- _INSTRUCTIONS TO FOLLOW_:
Begin with the opening line of the records and extract each line through the one holding "On one occasion in early 1964 a case"; pictures are not part of the copy.

Collected data:
####

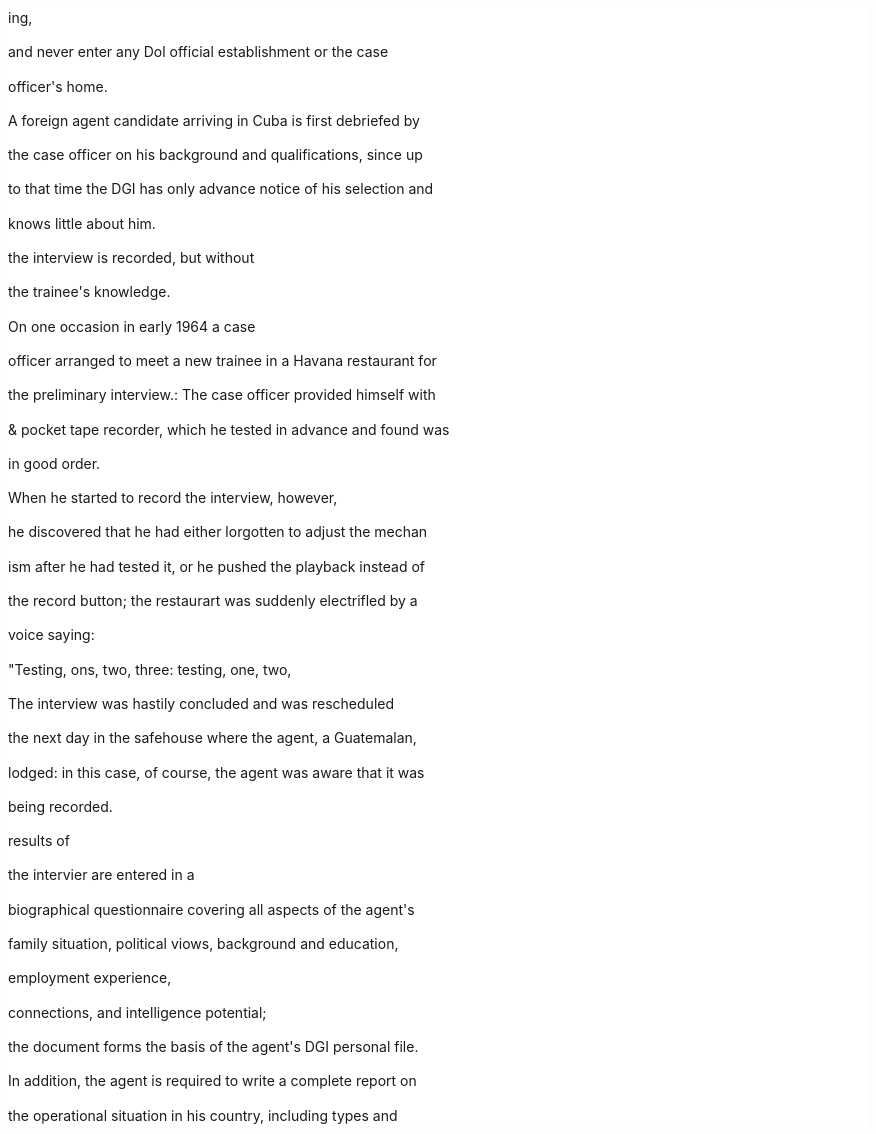 ing,

and never enter any Dol official establishment or the case

officer's home.

A foreign agent candidate arriving in Cuba is first debriefed by

the case officer on his background and qualifications, since up

to that time the DGI has only advance notice of his selection and

knows little about him.

the interview is recorded, but without

the trainee's knowledge.

On one occasion in early 1964 a case

officer arranged to meet a new trainee in a Havana restaurant for

the preliminary interview.: The case officer provided himself with

& pocket tape recorder, which he tested in advance and found was

in good order.

When he started to record the interview, however,

he discovered that he had either lorgotten to adjust the mechan

ism after he had tested it, or he pushed the playback instead of

the record button; the restaurart was suddenly electrifled by a

voice saying:

"Testing, ons, two, three: testing, one, two,

The interview was hastily concluded and was rescheduled

the next day in the safehouse where the agent, a Guatemalan,

lodged: in this case, of course, the agent was aware that it was

being recorded.

results of

the intervier are entered in a

biographical questionnaire covering all aspects of the agent's

family situation, political viows, background and education,

employment experience,

connections, and intelligence potential;

the document forms the basis of the agent's DGI personal file.

In addition, the agent is required to write a complete report on

the operational situation in his country, including types and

####

- _SOLUTION TO THE PROBLEM_:
 ing,

and never enter any Dol official establishment or the case

officer's home.

A foreign agent candidate arriving in Cuba is first debriefed by

the case officer on his background and qualifications, since up

to that time the DGI has only advance notice of his selection and

knows little about him.

the interview is recorded, but without

the trainee's knowledge.

On one occasion in early 1964 a case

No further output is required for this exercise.